FBI agents taped more than 100 phone conversations involving Sen. Ted Stevens as part of their public corruption investigation, Stevens' attorneys said Tuesday.
/ Source: The Associated Press

FBI agents taped more than 100 phone conversations involving Sen. Ted Stevens as part of their public corruption investigation, Stevens' attorneys said Tuesday.

The FBI's trove of secretly recorded conversations has already been the highlight of trials in Alaska, but the size of its collection against Stevens has until now been unclear. The sometimes-graphic conversations between hard-drinking oil contractors and corrupt Alaska politicians helped the Justice Department send three state politicians to prison.
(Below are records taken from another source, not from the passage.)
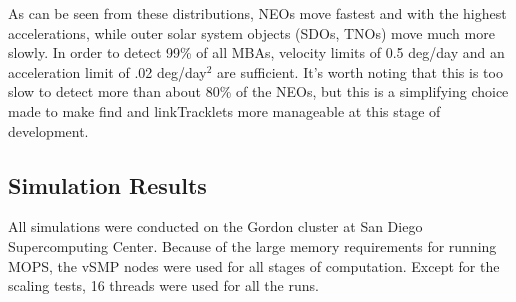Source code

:As can be seen from these distributions, NEOs move fastest and with
the highest accelerations, while outer solar system objects (SDOs,
TNOs) move much more slowly.  In order to detect 99\% of all MBAs,
velocity limits of 0.5 deg/day and an acceleration limit of 
.02 deg/day$^2$ are sufficient. It's worth noting that this is too
slow to detect more than about 80\% of the NEOs, but this is a
simplifying choice made to make find and linkTracklets more manageable
at this stage of development. 



\subsection{Simulation Results}

All simulations were conducted on the Gordon cluster at San Diego
Supercomputing Center.  Because of the large memory requirements for
running MOPS, the vSMP nodes were used for all stages of computation.
Except for the scaling tests, 16 threads were used for all the runs.


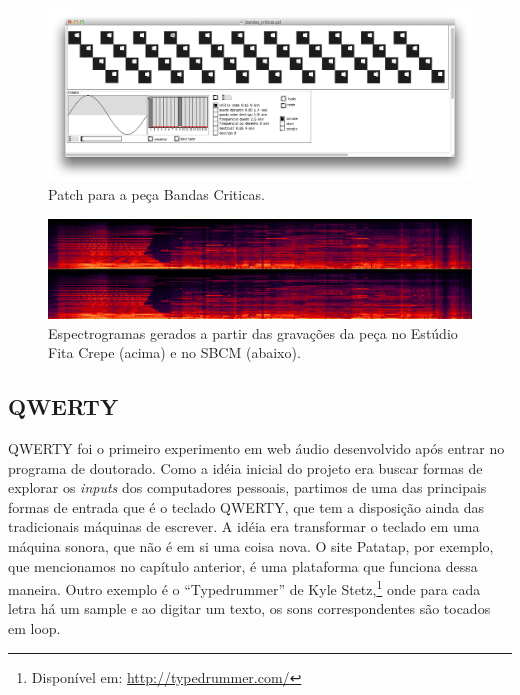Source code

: \begin{figure}
    \caption{\label{bandaspatch}Patch para a peça Bandas Criticas. }
    \begin{center}
    \includegraphics[width=1\linewidth]{pictures/cap3/bandascriticaspd}
    \end{center}
\end{figure}

\begin{figure}
    \caption{\label{bandasciticasspec}Espectrogramas gerados a partir das gravações da peça no Estúdio Fita Crepe (acima) e no SBCM (abaixo). }
    \begin{center}
    \includegraphics[width=1\linewidth]{pictures/cap3/bandascriticasspectro2}
    \end{center}
\end{figure}



\subsection{QWERTY}
\label{sec:QWERTY}
QWERTY foi o primeiro experimento em web áudio desenvolvido após entrar no programa de doutorado. Como a idéia inicial do projeto era buscar formas de explorar os \emph{inputs} dos computadores pessoais, partimos de uma das  principais formas de entrada que é o teclado QWERTY, que tem a disposição ainda das tradicionais máquinas de escrever. A idéia era transformar o teclado em uma máquina sonora, que não é em si uma coisa nova. O site Patatap, por exemplo, que mencionamos no capítulo anterior, é uma plataforma que funciona dessa maneira. Outro exemplo é o ``Typedrummer'' de Kyle Stetz,\footnote{Disponível em: \url{http://typedrummer.com/}} onde para cada letra há um sample e ao digitar um texto, os sons correspondentes são tocados em loop.


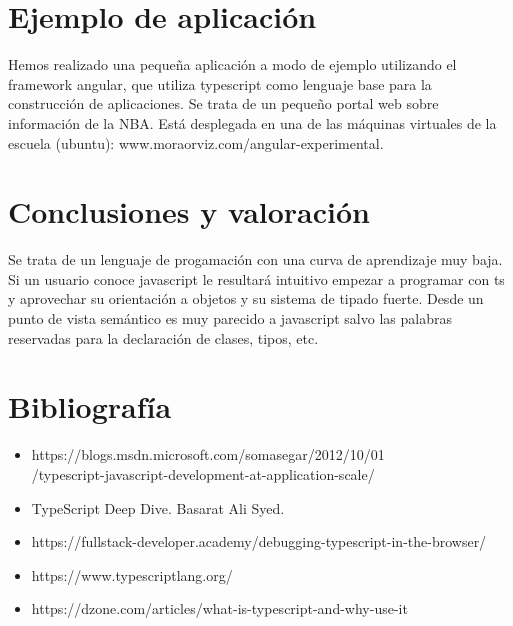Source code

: \documentclass[12pt,twoside,a4paper, spanish]{article}
\begin{document}
    \section{Ejemplo de aplicación}
    
    Hemos realizado una pequeña aplicación a modo de ejemplo utilizando el framework angular, que utiliza typescript como lenguaje base para la construcción de aplicaciones. Se trata de un pequeño portal web sobre información de la NBA. Está desplegada en una de las máquinas virtuales de la escuela (ubuntu): www.moraorviz.com/angular-experimental.
    
    \section{Conclusiones y valoración}
    
    Se trata de un lenguaje de progamación con una curva de aprendizaje muy baja. Si un usuario conoce javascript le resultará intuitivo empezar a programar con ts y aprovechar su orientación a objetos y su sistema de tipado fuerte. Desde un punto de vista semántico es muy parecido a javascript salvo las palabras reservadas para la declaración de clases, tipos, etc. \\
    
    \section{Bibliografía}
    \begin{itemize}  
    	\item https://blogs.msdn.microsoft.com/somasegar/2012/10/01 \\ /typescript-javascript-development-at-application-scale/
    	\item TypeScript Deep Dive. Basarat Ali Syed. 
    	\item https://fullstack-developer.academy/debugging-typescript-in-the-browser/
    	\item https://www.typescriptlang.org/
    	\item https://dzone.com/articles/what-is-typescript-and-why-use-it
    \end{itemize}

	
\end{document}
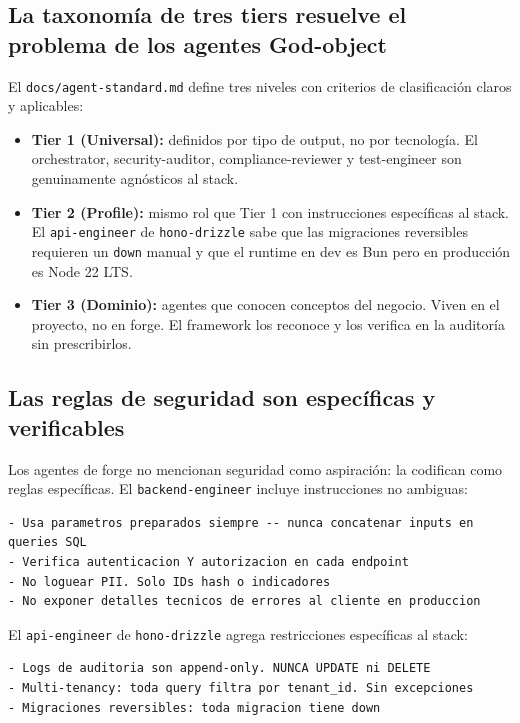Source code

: \documentclass[12pt,a4paper]{article}
\begin{document}
\subsection{La taxonomía de tres tiers resuelve el problema de los agentes God-object}

El \texttt{docs/agent-standard.md} define tres niveles con criterios de clasificación
claros y aplicables:

\begin{itemize}
  \item \textbf{Tier 1 (Universal):} definidos por tipo de output, no por tecnología.
        El orchestrator, security-auditor, compliance-reviewer y test-engineer son
        genuinamente agnósticos al stack.
  \item \textbf{Tier 2 (Profile):} mismo rol que Tier 1 con instrucciones específicas
        al stack. El \texttt{api-engineer} de \texttt{hono-drizzle} sabe que las
        migraciones reversibles requieren un \texttt{down} manual y que el runtime
        en dev es Bun pero en producción es Node 22 LTS.
  \item \textbf{Tier 3 (Dominio):} agentes que conocen conceptos del negocio. Viven
        en el proyecto, no en forge. El framework los reconoce y los verifica en la
        auditoría sin prescribirlos.
\end{itemize}

\subsection{Las reglas de seguridad son específicas y verificables}

Los agentes de forge no mencionan seguridad como aspiración: la codifican como reglas
específicas. El \texttt{backend-engineer} incluye instrucciones no ambiguas:

\begin{lstlisting}[caption={Reglas de seguridad en backend-engineer.md}]
- Usa parametros preparados siempre -- nunca concatenar inputs en queries SQL
- Verifica autenticacion Y autorizacion en cada endpoint
- No loguear PII. Solo IDs hash o indicadores
- No exponer detalles tecnicos de errores al cliente en produccion
\end{lstlisting}

El \texttt{api-engineer} de \texttt{hono-drizzle} agrega restricciones específicas
al stack:

\begin{lstlisting}[caption={Reglas específicas de stack en api-engineer.md}]
- Logs de auditoria son append-only. NUNCA UPDATE ni DELETE
- Multi-tenancy: toda query filtra por tenant_id. Sin excepciones
- Migraciones reversibles: toda migracion tiene down
\end{lstlisting}
\end{document}
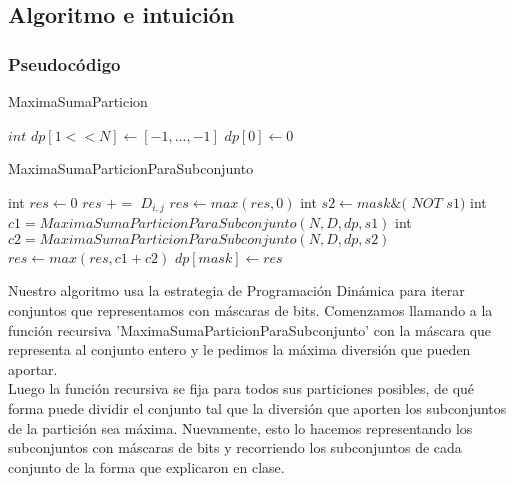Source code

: \subsection{Algoritmo e intuición}

\subsubsection{Pseudocódigo}

\begin{algorithm}[H]
    \caption{MaximaSumaParticion}
    $int$  $\mathit{dp[1<<N]} \gets [-1,...,-1]$ \;
    $\mathit{dp[0]} \gets 0$ \;
\end{algorithm}

\begin{algorithm}[H]
    \caption{MaximaSumaParticionParaSubconjunto}
     {
    }{
    int $\mathit{res} \gets 0$ \;
     {
         {
             {
                $res$ $+=$ $D_{i,j}$
            }
        }
    }
    $res \gets max(res, 0)$ \;
     {
        int $s2 \gets mask \& ($ $NOT$ $ s1)$ \;
        int $c1 = MaximaSumaParticionParaSubconjunto(N, D, dp, s1)$ \;
        int $c2 = MaximaSumaParticionParaSubconjunto(N, D, dp, s2)$ \;
        $res \gets max(res, c1+c2)$ \;
    }
    $dp[mask] \gets res$ \;
    }
\end{algorithm}
\bigskip

Nuestro algoritmo usa la estrategia de Programación Dinámica para iterar conjuntos que representamos con máscaras de bits. Comenzamos llamando a la función recursiva 'MaximaSumaParticionParaSubconjunto' con la máscara que representa al conjunto entero y le pedimos la máxima diversión que pueden aportar. \\
Luego la función recursiva se fija para todos sus particiones posibles, de qué forma puede dividir el conjunto tal que la diversión que aporten los subconjuntos de la partición sea máxima. Nuevamente, esto lo hacemos representando los subconjuntos con máscaras de bits y recorriendo los subconjuntos de cada conjunto de la forma que explicaron en clase.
The calls involving Stevens could be played in court later this month when the Senate's longest-serving Republican stands trial on charges of lying about hundreds of thousands of dollars in home renovations and other gifts he received from an oil contractor.

The FBI did not tap Stevens' phone but did tap several phones belonging to contractors in the case. Out of 2,800 intercepted phone conversations, Stevens was recorded 105 times, his attorneys wrote in court documents.

Though Stevens is not charged with bribery, prosecutors want jurors to hear about a close relationship with Stevens and VECO founder Bill Allen. They want to portray Allen as an influence-peddler with a direct line into Stevens' office. Phone conversations between the two men could help that case.

His attorneys began laying the groundwork for a future argument that those calls should not be admitted into evidence. FBI agents can only tape conversations related to people or topics named in a warrant. The Justice Department did not name Stevens as a wiretapping target, his attorneys wrote, "yet it appears to have targeted his phone calls."

Stevens' attorneys object to the government's plan to present evidence that Stevens not only accepted gifts and services from VECO but also used his Senate seat to help the company's interests.

"The government obviously wishes to import the stench of a bribery prosecution into a case that is nothing of the sort," attorney Robert M. Cary wrote.